BEGIN
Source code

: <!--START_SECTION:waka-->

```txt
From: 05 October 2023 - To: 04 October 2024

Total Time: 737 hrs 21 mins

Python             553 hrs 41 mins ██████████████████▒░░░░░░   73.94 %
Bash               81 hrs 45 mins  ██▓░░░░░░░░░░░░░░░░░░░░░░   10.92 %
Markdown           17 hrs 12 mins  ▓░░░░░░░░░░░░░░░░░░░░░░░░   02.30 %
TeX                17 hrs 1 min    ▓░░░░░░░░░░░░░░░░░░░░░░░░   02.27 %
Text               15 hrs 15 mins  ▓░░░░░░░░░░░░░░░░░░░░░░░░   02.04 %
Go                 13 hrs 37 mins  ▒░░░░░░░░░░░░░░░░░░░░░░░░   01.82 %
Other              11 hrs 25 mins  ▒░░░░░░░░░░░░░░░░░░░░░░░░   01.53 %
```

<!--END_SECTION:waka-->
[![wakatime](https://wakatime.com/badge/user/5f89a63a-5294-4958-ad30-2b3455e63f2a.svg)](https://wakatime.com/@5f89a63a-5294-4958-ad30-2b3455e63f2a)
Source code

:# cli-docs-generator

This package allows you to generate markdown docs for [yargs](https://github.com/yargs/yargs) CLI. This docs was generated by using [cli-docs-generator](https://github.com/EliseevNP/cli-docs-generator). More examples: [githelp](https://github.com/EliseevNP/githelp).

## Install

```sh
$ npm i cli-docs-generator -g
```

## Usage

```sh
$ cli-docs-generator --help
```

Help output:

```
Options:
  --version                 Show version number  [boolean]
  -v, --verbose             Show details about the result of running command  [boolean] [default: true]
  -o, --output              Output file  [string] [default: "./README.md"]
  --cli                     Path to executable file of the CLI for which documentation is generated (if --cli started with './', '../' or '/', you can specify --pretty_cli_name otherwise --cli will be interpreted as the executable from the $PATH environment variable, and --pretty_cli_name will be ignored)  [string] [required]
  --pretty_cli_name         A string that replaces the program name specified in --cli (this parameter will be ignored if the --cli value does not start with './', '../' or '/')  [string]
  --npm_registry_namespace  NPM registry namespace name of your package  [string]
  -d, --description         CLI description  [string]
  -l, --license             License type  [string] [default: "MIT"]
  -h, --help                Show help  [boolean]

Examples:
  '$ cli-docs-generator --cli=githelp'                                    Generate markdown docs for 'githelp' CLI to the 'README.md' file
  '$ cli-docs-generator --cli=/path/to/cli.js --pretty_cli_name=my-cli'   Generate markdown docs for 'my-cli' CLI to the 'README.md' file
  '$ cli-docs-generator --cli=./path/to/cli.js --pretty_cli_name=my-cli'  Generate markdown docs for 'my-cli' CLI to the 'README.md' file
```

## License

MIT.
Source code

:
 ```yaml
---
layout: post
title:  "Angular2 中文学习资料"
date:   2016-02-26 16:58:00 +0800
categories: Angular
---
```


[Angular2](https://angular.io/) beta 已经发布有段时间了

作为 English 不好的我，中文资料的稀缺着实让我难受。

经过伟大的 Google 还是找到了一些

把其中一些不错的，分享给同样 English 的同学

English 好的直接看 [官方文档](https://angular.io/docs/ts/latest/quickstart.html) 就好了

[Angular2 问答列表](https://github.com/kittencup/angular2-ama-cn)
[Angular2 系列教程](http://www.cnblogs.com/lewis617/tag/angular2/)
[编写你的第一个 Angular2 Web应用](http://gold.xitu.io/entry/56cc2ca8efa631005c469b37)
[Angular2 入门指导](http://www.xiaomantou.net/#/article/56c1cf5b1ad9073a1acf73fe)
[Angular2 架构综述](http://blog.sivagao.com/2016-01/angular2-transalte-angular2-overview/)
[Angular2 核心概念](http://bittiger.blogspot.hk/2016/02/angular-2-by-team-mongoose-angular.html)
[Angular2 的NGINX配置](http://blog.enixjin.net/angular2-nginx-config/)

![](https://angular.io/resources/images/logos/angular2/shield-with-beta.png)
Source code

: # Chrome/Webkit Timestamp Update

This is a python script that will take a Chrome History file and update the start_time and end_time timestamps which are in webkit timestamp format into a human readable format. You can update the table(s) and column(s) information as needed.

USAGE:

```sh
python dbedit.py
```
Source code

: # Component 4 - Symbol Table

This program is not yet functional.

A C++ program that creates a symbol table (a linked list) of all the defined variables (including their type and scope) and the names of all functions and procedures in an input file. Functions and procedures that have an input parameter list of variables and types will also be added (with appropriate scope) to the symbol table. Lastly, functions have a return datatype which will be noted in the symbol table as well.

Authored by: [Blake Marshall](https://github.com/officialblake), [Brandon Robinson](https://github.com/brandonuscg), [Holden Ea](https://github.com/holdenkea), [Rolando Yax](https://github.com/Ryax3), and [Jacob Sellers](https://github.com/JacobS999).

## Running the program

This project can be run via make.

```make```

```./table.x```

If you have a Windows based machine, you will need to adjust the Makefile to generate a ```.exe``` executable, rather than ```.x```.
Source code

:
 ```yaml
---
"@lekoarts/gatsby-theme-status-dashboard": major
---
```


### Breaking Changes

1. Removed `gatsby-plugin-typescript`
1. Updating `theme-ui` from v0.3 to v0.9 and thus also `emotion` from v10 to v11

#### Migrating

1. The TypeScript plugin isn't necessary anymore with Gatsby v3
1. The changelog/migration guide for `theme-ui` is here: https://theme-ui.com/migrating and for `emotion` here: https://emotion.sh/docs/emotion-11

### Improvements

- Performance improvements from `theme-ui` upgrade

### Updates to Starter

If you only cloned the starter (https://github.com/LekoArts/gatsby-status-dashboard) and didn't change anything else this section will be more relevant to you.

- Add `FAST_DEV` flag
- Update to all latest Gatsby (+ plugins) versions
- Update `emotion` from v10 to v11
END
EXERCISE PROMPT => Above are some records. Report the number of their lines that include "emotion", and add nothing else.

SOLUTION FOR THIS PROBLEM => 3